Trading is not a puzzle, it's a game
I’m a terrible chess player. I just got into it over the past year. I only play against the computer, which has ever-increasing levels of difficulty. When I first started, I was really terrible. Today I’m still pretty terrible, but I’m way better than I was. I can consistently beat the computer avatars that used to absolutely trounce me. I’ve improved.
When it comes to finance and investing, it’s hard not to come to it thinking that it belongs in the realm of intellect or big data - that it’s ruled by quants, math, computers, and really smart people.
By and large that’s probably true in the institutional world - if you worked at some high-tech hedge fund or a big bank. But trading is different.
When it comes to trading (and perhaps even more so day trading) it’s also easy to slip into this mindset - endless indicators and ratios and signals. It must be some complex code that everyone is working off of, right?
In short, most come to trading thinking that it’s some kind of puzzle or code to crack. This is why traders try a long list of indicators, changing and tweaking the parameters and timeframes, always looking for something to jump out at them.
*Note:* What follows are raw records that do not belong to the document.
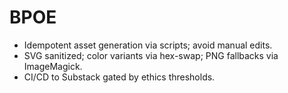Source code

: # BPOE
- Idempotent asset generation via scripts; avoid manual edits.
- SVG sanitized; color variants via hex-swap; PNG fallbacks via ImageMagick.
- CI/CD to Substack gated by ethics thresholds.


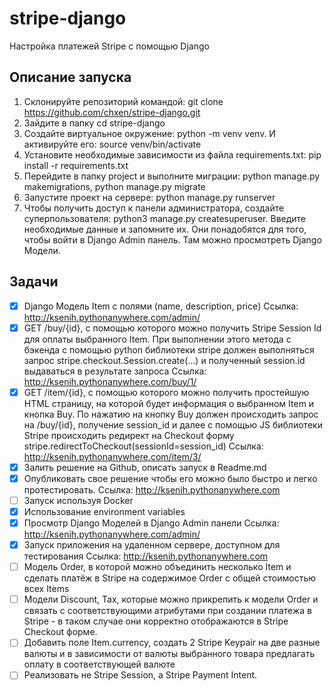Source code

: # stripe-django
Настройка платежей Stripe с помощью Django

## Описание запуска
1) Cклонируйте репозиторий командой: git clone https://github.com/chxen/stripe-django.git
2) Зайдите в папку cd stripe-django
3) Создайте виртуальное окружение: python -m venv venv. И активируйте его: source venv/bin/activate
4) Установите необходимые зависимости из файла requirements.txt: pip install -r requirements.txt
5) Перейдите в папку project и выполните миграции: python manage.py makemigrations, python manage.py migrate
6) Запустите проект на сервере: python manage.py runserver
7) Чтобы получить доступ к панели администратора, создайте суперпользователя: python3 manage.py createsuperuser. Введите необходимые данные и запомните их. Они понадобятся для того, чтобы войти в Django Admin панель. Там можно просмотреть Django Модели.

## Задачи
- [X] Django Модель Item с полями (name, description, price) Ссылка: http://ksenih.pythonanywhere.com/admin/
- [X] GET /buy/{id}, c помощью которого можно получить Stripe Session Id для оплаты выбранного Item. При выполнении этого метода c бэкенда с помощью python библиотеки stripe должен выполняться запрос stripe.checkout.Session.create(...) и полученный session.id выдаваться в результате запроса Ссылка: http://ksenih.pythonanywhere.com/buy/1/
- [X] GET /item/{id}, c помощью которого можно получить простейшую HTML страницу, на которой будет информация о выбранном Item и кнопка Buy. По нажатию на кнопку Buy должен происходить запрос на /buy/{id}, получение session_id и далее  с помощью JS библиотеки Stripe происходить редирект на Checkout форму stripe.redirectToCheckout(sessionId=session_id) Ссылка: http://ksenih.pythonanywhere.com/item/3/
- [X] Залить решение на Github, описать запуск в Readme.md
- [X] Опубликовать свое решение чтобы его можно было быстро и легко протестировать. Ссылка: http://ksenih.pythonanywhere.com
- [ ] Запуск используя Docker
- [X] Использование environment variables
- [X] Просмотр Django Моделей в Django Admin панели Ссылка: http://ksenih.pythonanywhere.com/admin/
- [X] Запуск приложения на удаленном сервере, доступном для тестирования Ссылка: http://ksenih.pythonanywhere.com
- [ ] Модель Order, в которой можно объединить несколько Item и сделать платёж в Stripe на содержимое Order c общей стоимостью всех Items
- [ ] Модели Discount, Tax, которые можно прикрепить к модели Order и связать с соответствующими атрибутами при создании платежа в Stripe - в таком случае они корректно отображаются в Stripe Checkout форме. 
- [ ] Добавить поле Item.currency, создать 2 Stripe Keypair на две разные валюты и в зависимости от валюты выбранного товара предлагать оплату в соответствующей валюте
- [ ] Реализовать не Stripe Session, а Stripe Payment Intent.
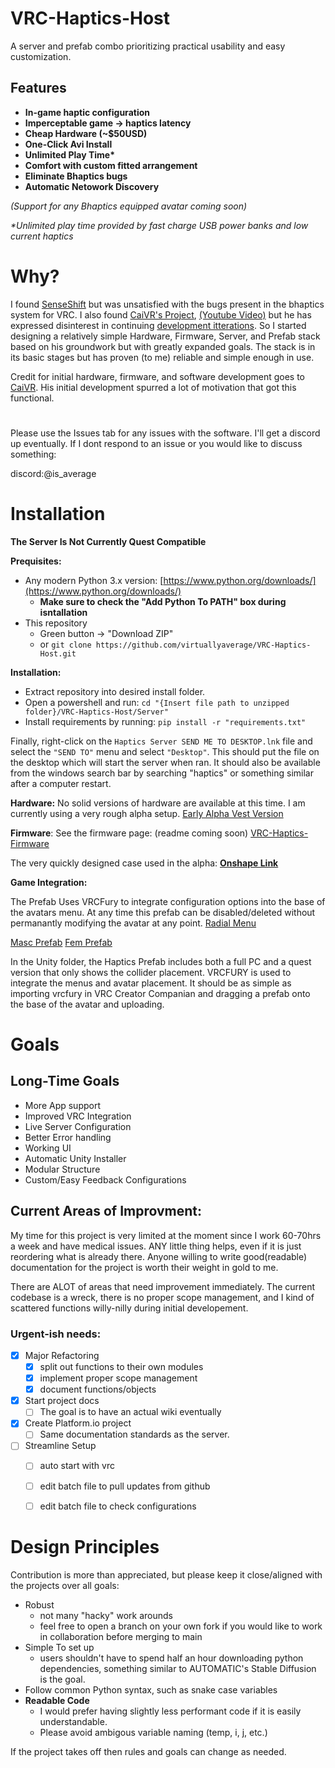 # VRC-Haptics-Host
A server and prefab combo prioritizing practical usability and easy customization.
## Features
 - **In-game haptic configuration**
 - **Imperceptable game -> haptics latency**
 - **Cheap Hardware (~$50USD)**
 - **One-Click Avi Install** 
 - **Unlimited Play Time\***
 - **Comfort with custom fitted arrangement**
 - **Eliminate Bhaptics bugs**
 - **Automatic Netowork Discovery**

 *(Support for any Bhaptics equipped avatar coming soon)* 
 
 *\*Unlimited play time provided by fast charge USB power banks and low current haptics*
# Why?
I found [SenseShift](https://github.com/senseshift/senseshift-hardware/tree/main) but was unsatisfied with the bugs present in the bhaptics system for VRC. I also found [CaiVR's Project](https://github.com/CaiVR/CaiVR-Custom-Haptic-Vest-V1), [(Youtube Video)](https://youtu.be/NpQyehRNkGo?si=Qb1jhNKtKzWZTeLw) but he has expressed disinterest in continuing [development itterations](https://github.com/CaiVR/CaiVR-Custom-Haptic-Vest-V1/pull/2). So I started designing a relatively simple Hardware, Firmware, Server, and Prefab stack based on his groundwork but with greatly expanded goals. The stack is in its basic stages but has proven (to me) reliable and simple enough in use. 

Credit for initial hardware, firmware, and software development goes to [CaiVR](https://www.youtube.com/@Cai_VR). His initial development spurred a lot of motivation that got this functional. 

#
Please use the Issues tab for any issues with the software. 
I'll get a discord up eventually. If I dont respond to an issue or you would like to discuss something: 

discord:@is_average


# Installation
**The Server Is Not Currently Quest Compatible** 

**Prequisites:**
- Any modern Python 3.x version: [https://www.python.org/downloads/](https://www.python.org/downloads/)
   - **Make sure to check the "Add Python To PATH" box during isntallation**
- This repository 
   - Green button -> "Download ZIP"
   - or `git clone https://github.com/virtuallyaverage/VRC-Haptics-Host.git`

**Installation:**
 - Extract repository into desired install folder.
 - Open a powershell and run: `cd "{Insert file path to unzipped folder}/VRC-Haptics-Host/Server"`
 - Install requirements by running: `pip install -r "requirements.txt"`

Finally, right-click on the `Haptics Server SEND ME TO DESKTOP.lnk` file and select the `"SEND TO"` menu and select `"Desktop"`. This should put the file on the desktop which will start the server when ran. It should also be available from the windows search bar by searching "haptics" or something similar after a computer restart.

**Hardware:**
No solid versions of hardware are available at this time. I am currently using a very rough alpha setup. [Early Alpha Vest Version](https://github.com/virtuallyaverage/VRC-Haptics-Host/blob/main/img/full_vest_alpha.jpg?raw=true)

**Firmware**: 
See the firmware page: (readme coming soon) [VRC-Haptics-Firmware](https://github.com/virtuallyaverage/VRC-Haptics-Firmware)

The very quickly designed case used in the alpha: [**Onshape Link**](https://cad.onshape.com/documents/257bb1e3453d3517fc7e2da0/w/225abaf7356b023129e9ba7c/e/db6db330ea0d5d698d05a615?renderMode=0&uiState=66c80ae2704979529282d8f5)

**Game Integration:**

The Prefab Uses VRCFury to integrate configuration options into the base of the avatars menu. At any time this prefab can be disabled/deleted without permanantly modifying the avatar at any point. 
[Radial Menu](https://github.com/virtuallyaverage/VRC-Haptics-Host/blob/main/img/radial.png?raw=true)

[Masc Prefab](https://github.com/virtuallyaverage/VRC-Haptics-Host/blob/main/img/masc_prefab.png?raw=true)
[Fem Prefab](https://github.com/virtuallyaverage/VRC-Haptics-Host/blob/main/img/fem_prefab.png?raw=true)

In the Unity folder, the Haptics Prefab includes both a full PC and a quest version that only shows the collider placement. VRCFURY is used to integrate the menus and avatar placement. It should be as simple as importing vrcfury in VRC Creator Companian and dragging a prefab onto the base of the avatar and uploading. 

# Goals
## Long-Time Goals
 - More App support
 - Improved VRC Integration
 - Live Server Configuration
 - Better Error handling
 - Working UI
 - Automatic Unity Installer
 - Modular Structure
 - Custom/Easy Feedback Configurations

## Current Areas of Improvment:
My time for this project is very limited at the moment since I work 60-70hrs a week and have medical issues. ANY little thing helps, even if it is just reordering what is already there. Anyone willing to write good(readable) documentation for the project is worth their weight in gold to me.

There are ALOT of areas that need improvement immediately. The current codebase is a wreck, there is no proper scope management, and I kind of scattered functions willy-nilly during initial developement. 
 
### Urgent-ish needs:
   - [x] Major Refactoring
      - [x] split out functions to their own modules
      - [x] implement proper scope management
      - [x] document functions/objects
   -  [x] Start project docs 
      - [ ] The goal is to have an actual wiki eventually
   -  [x] Create Platform.io project
      - [ ] Same documentation standards as the server. 
   - [ ] Streamline Setup 
      - [ ] auto start with vrc
      - [ ] edit batch file to pull updates from github
      - [ ] edit batch file to check configurations


# Design Principles
Contribution is more than appreciated, but please keep it close/aligned with the projects over all goals:
 - Robust 
    - not many "hacky" work arounds
    - feel free to open a branch on your own fork if you would like to work in collaboration before merging to main
 - Simple To set up 
    - users shouldn't have to spend half an hour downloading python dependencies, something similar to AUTOMATIC's Stable Diffusion is the goal. 
 - Follow common Python syntax, such as snake case variables
 - **Readable Code** 
    - I would prefer having slightly less performant code if it is easily understandable. 
    - Please avoid ambigous variable naming (temp, i, j, etc.)

If the project takes off then rules and goals can change as needed.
This is the ‘holy grail’ mentality - and it comes from a misguided belief that the way to market success is found somewhere in the data. If you just play around with variables long enough, eventually the money-printing machine will reveal itself.
Unless you’re Jim Simons, this isn’t how you’re going to find success. Trading is not a code to crack. It’s a game to be played.
Back to chess (and leaving aside the fact that yes, chess is pretty quantifiable and computers run the show now) - I haven’t studied the game or learned technique or anything like that. I’ve just enjoyed playing. And I’ve now played hundreds, perhaps thousands of games. And I’m a lot better than I was.
This is, in my view, how trading works. That’s why there is no substitute for experience, trial and error, failures, and mistakes. You should learn from others, you should read lots of trading books, you should study strategies and setups. But in the end there is no substitute for actually TRADING.
This is why I firmly believe the cliche that you could give a new trader a time-tested profitable strategy and they wouldn’t make money with it. Strategies don’t make money - traders make money.
Trading is not a code to crack - it’s a game to be played. There is no get rich quick scheme, because trading doesn’t have cheat codes. It’s much closer to learning how to surf or learning a musical instrument or a sport - there’s endless nuance and context.
Yes, there are certain fundamentals to trading success which you have to learn - how and why markets move, how to manage risk, etc.
But in the end, it’s a game that you have to play for a LONG time to get good at. It’s disheartening to those starting out who thought easy money was just around the corner. But to anyone committed to it, it should come as a relief.
Keep playing, keep trying, keep failing and showing up. The more you play, the better you’ll naturally get at it, same as any other skill or pursuit in life.
The best part is, this skill can provide for you and your family for life. To me, that always sounded like a pretty awesome skill to learn.